The answer must reproduce all of the data below exactly and contain no images.

---------- DATA PROVIDED

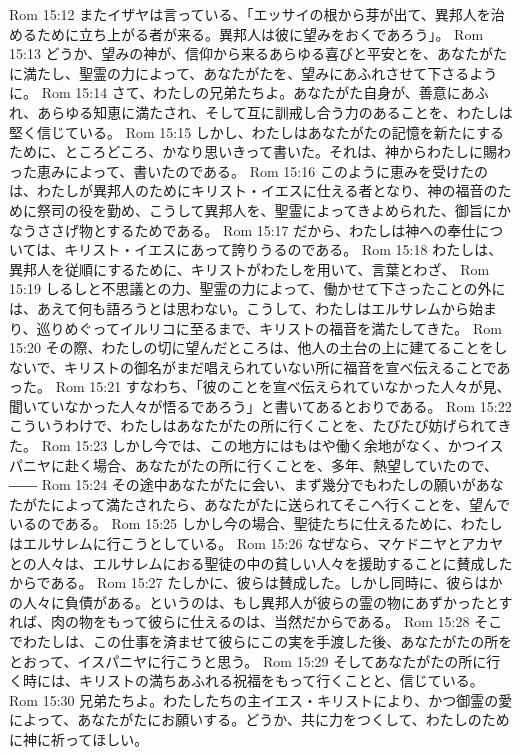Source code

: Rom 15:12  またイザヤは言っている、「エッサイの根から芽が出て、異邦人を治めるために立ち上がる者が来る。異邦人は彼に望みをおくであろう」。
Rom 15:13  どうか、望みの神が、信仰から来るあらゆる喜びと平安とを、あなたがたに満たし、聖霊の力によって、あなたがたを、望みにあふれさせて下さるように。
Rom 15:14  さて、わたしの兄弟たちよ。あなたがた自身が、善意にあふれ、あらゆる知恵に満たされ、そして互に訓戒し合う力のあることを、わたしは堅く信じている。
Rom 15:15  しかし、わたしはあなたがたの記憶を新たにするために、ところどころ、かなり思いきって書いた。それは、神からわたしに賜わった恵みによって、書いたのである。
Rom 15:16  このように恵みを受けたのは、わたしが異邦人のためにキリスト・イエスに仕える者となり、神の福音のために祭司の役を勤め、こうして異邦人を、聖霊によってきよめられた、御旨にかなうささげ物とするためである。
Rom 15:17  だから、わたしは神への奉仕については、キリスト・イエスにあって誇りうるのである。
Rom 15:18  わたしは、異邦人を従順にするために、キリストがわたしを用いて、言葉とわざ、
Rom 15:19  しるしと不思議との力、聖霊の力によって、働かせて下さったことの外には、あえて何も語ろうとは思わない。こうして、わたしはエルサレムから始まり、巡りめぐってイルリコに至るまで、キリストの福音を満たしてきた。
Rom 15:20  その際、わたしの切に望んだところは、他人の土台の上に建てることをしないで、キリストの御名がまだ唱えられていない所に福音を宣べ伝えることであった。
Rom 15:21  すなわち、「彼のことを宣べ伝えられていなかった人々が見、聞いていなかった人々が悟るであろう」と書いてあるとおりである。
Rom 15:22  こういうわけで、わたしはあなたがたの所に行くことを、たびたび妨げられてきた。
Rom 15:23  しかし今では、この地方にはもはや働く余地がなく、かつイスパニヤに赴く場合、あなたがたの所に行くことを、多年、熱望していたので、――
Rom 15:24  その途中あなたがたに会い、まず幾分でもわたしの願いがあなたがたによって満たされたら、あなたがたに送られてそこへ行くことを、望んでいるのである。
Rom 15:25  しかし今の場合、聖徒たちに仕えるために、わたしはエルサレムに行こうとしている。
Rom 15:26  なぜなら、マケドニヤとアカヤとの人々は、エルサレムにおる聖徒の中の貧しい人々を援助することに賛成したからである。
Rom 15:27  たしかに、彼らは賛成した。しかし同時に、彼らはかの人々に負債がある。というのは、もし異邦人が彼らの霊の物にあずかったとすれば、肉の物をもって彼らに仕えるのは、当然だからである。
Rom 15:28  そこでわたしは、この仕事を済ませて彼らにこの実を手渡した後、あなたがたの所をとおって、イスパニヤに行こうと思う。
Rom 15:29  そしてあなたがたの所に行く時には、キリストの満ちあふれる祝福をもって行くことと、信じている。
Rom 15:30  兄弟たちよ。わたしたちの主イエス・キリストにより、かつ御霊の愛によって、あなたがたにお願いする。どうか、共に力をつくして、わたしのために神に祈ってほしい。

--------------------

[ANSWER AREA]
Source code

: Rom 15:12  またイザヤは言っている、「エッサイの根から芽が出て、異邦人を治めるために立ち上がる者が来る。異邦人は彼に望みをおくであろう」。
Rom 15:13  どうか、望みの神が、信仰から来るあらゆる喜びと平安とを、あなたがたに満たし、聖霊の力によって、あなたがたを、望みにあふれさせて下さるように。
Rom 15:14  さて、わたしの兄弟たちよ。あなたがた自身が、善意にあふれ、あらゆる知恵に満たされ、そして互に訓戒し合う力のあることを、わたしは堅く信じている。
Rom 15:15  しかし、わたしはあなたがたの記憶を新たにするために、ところどころ、かなり思いきって書いた。それは、神からわたしに賜わった恵みによって、書いたのである。
Rom 15:16  このように恵みを受けたのは、わたしが異邦人のためにキリスト・イエスに仕える者となり、神の福音のために祭司の役を勤め、こうして異邦人を、聖霊によってきよめられた、御旨にかなうささげ物とするためである。
Rom 15:17  だから、わたしは神への奉仕については、キリスト・イエスにあって誇りうるのである。
Rom 15:18  わたしは、異邦人を従順にするために、キリストがわたしを用いて、言葉とわざ、
Rom 15:19  しるしと不思議との力、聖霊の力によって、働かせて下さったことの外には、あえて何も語ろうとは思わない。こうして、わたしはエルサレムから始まり、巡りめぐってイルリコに至るまで、キリストの福音を満たしてきた。
Rom 15:20  その際、わたしの切に望んだところは、他人の土台の上に建てることをしないで、キリストの御名がまだ唱えられていない所に福音を宣べ伝えることであった。
Rom 15:21  すなわち、「彼のことを宣べ伝えられていなかった人々が見、聞いていなかった人々が悟るであろう」と書いてあるとおりである。
Rom 15:22  こういうわけで、わたしはあなたがたの所に行くことを、たびたび妨げられてきた。
Rom 15:23  しかし今では、この地方にはもはや働く余地がなく、かつイスパニヤに赴く場合、あなたがたの所に行くことを、多年、熱望していたので、――
Rom 15:24  その途中あなたがたに会い、まず幾分でもわたしの願いがあなたがたによって満たされたら、あなたがたに送られてそこへ行くことを、望んでいるのである。
Rom 15:25  しかし今の場合、聖徒たちに仕えるために、わたしはエルサレムに行こうとしている。
Rom 15:26  なぜなら、マケドニヤとアカヤとの人々は、エルサレムにおる聖徒の中の貧しい人々を援助することに賛成したからである。
Rom 15:27  たしかに、彼らは賛成した。しかし同時に、彼らはかの人々に負債がある。というのは、もし異邦人が彼らの霊の物にあずかったとすれば、肉の物をもって彼らに仕えるのは、当然だからである。
Rom 15:28  そこでわたしは、この仕事を済ませて彼らにこの実を手渡した後、あなたがたの所をとおって、イスパニヤに行こうと思う。
Rom 15:29  そしてあなたがたの所に行く時には、キリストの満ちあふれる祝福をもって行くことと、信じている。
Rom 15:30  兄弟たちよ。わたしたちの主イエス・キリストにより、かつ御霊の愛によって、あなたがたにお願いする。どうか、共に力をつくして、わたしのために神に祈ってほしい。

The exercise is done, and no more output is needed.